Autonomous vehicles (AVs) are poised to transform modern transportation, providing superior traffic management and improved user experiences. However, there exists a considerable risk to the acquisition of Position, Velocity and Time (PVT) in AVs, since the acquisition of PVT is vulnerable to Global Positioning System (GPS) spoofing attacks that could redirect the AV to wrong paths or lead to security threats. To address these issues, we propose a novel approach for detecting GPS spoofing attacks in AVs using Federated Learning (FL) with trajectories obtained from the Car Learning to Act (CARLA) simulator.

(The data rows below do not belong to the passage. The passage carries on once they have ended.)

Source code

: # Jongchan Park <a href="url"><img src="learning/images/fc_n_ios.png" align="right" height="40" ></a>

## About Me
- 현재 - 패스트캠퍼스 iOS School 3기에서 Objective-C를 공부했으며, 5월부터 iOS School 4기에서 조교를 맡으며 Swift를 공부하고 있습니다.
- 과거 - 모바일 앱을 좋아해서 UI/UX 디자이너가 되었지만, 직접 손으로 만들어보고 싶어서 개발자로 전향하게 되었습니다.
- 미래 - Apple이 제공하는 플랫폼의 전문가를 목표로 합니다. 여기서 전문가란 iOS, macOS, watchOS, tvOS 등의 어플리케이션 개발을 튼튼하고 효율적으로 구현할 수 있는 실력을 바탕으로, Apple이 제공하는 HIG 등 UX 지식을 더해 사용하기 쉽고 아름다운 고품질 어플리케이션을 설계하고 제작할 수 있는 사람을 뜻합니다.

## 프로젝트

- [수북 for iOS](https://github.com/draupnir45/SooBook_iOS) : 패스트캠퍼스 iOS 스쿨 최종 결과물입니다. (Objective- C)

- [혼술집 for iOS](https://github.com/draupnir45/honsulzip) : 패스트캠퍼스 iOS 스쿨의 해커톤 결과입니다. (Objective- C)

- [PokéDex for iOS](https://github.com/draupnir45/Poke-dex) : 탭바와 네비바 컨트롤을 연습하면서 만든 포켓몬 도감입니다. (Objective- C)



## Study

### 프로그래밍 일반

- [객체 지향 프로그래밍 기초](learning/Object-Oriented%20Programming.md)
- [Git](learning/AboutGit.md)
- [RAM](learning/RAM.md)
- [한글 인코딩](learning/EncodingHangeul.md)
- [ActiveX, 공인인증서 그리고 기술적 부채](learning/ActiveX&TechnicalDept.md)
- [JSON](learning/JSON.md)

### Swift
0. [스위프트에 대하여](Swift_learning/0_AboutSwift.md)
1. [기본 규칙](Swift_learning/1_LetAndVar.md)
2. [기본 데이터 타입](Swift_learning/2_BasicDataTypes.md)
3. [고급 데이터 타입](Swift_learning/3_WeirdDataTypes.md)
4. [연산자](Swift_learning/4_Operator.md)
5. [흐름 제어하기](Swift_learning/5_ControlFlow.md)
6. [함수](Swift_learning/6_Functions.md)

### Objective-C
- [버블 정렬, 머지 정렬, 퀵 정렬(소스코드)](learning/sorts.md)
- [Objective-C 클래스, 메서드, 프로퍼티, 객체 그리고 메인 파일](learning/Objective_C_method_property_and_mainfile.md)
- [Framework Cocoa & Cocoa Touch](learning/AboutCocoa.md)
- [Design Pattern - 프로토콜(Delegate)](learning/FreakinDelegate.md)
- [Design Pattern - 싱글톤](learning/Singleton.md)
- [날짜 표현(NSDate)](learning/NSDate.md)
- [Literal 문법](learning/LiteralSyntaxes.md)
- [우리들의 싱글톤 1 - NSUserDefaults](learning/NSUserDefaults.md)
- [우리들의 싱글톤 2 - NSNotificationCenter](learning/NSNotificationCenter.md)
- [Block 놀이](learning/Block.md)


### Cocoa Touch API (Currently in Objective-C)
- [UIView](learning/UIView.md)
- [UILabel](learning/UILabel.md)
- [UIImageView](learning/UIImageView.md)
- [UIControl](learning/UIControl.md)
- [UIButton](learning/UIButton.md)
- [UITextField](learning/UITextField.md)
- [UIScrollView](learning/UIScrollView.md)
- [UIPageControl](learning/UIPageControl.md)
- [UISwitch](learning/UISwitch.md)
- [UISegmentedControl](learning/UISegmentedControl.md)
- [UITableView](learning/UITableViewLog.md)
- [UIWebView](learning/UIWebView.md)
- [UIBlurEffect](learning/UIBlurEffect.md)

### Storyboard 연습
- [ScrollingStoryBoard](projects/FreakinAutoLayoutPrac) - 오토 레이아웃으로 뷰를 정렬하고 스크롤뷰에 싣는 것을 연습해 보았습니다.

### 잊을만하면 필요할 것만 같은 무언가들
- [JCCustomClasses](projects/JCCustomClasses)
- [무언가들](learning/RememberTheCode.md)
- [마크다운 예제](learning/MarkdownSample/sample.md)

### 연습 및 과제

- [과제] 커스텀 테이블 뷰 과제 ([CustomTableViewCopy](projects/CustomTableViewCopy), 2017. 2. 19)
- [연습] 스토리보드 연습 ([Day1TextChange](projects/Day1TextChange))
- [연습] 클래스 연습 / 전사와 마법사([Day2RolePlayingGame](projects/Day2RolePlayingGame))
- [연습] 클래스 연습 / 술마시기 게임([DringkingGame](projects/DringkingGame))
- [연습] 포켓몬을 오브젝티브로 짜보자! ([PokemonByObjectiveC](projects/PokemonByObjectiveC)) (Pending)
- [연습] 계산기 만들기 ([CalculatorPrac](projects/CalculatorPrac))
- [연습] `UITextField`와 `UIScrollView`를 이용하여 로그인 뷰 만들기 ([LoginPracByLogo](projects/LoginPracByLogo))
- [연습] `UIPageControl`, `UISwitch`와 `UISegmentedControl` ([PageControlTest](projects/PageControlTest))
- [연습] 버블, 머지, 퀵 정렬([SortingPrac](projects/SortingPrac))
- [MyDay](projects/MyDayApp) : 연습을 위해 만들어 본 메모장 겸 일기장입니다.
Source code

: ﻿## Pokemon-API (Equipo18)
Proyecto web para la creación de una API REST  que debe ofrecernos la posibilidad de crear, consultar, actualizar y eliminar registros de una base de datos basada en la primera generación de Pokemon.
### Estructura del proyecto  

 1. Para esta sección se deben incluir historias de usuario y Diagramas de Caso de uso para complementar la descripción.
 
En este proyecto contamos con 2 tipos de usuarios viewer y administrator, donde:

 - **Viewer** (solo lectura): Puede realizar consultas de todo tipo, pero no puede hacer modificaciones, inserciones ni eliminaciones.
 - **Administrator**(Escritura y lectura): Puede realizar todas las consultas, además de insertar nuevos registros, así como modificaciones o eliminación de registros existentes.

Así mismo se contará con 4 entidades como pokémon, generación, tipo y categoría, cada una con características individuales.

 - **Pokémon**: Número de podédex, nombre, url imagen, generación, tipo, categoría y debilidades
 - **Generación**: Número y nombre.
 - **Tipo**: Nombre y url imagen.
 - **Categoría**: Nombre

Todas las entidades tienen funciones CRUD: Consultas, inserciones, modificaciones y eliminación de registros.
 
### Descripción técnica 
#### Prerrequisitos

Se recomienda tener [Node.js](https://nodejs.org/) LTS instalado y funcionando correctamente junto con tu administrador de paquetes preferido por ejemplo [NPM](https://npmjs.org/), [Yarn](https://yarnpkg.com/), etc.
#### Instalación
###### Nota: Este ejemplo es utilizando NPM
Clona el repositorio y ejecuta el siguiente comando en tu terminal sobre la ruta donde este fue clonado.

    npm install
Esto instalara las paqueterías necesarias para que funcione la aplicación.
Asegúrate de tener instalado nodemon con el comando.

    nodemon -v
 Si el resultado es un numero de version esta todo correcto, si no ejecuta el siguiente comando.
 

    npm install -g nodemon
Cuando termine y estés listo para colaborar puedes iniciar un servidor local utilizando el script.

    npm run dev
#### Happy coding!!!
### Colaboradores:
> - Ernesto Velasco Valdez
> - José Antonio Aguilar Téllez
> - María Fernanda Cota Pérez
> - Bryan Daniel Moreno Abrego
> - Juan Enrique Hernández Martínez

Each vehicle autonomously performs localization using sensor data that includes yaw rate, steering angle, as well as wheel speed. The obtained localized coordinates (authentic and spoofed) are utilized to compute weights. These weights are aggregated at the Roadside Unit (RSU) and shared with the global model utilizing Support Vector Machines (SVM) for classification. The global model updates local models through FL, ensuring data privacy and collaborative learning. The experimental results show that the proposed model achieves 99% accuracy, 98% F1 score, and the AUC-ROC of 99% outperforming traditional machine learning methods including the K-Nearest Neighbors (KNN) and Random Forest (RF). The results demonstrate the practicality of using FL to improve the security of AVs against GPS spoofing attacks with limited data sharing, thereby offering a potential approach for real-world applications.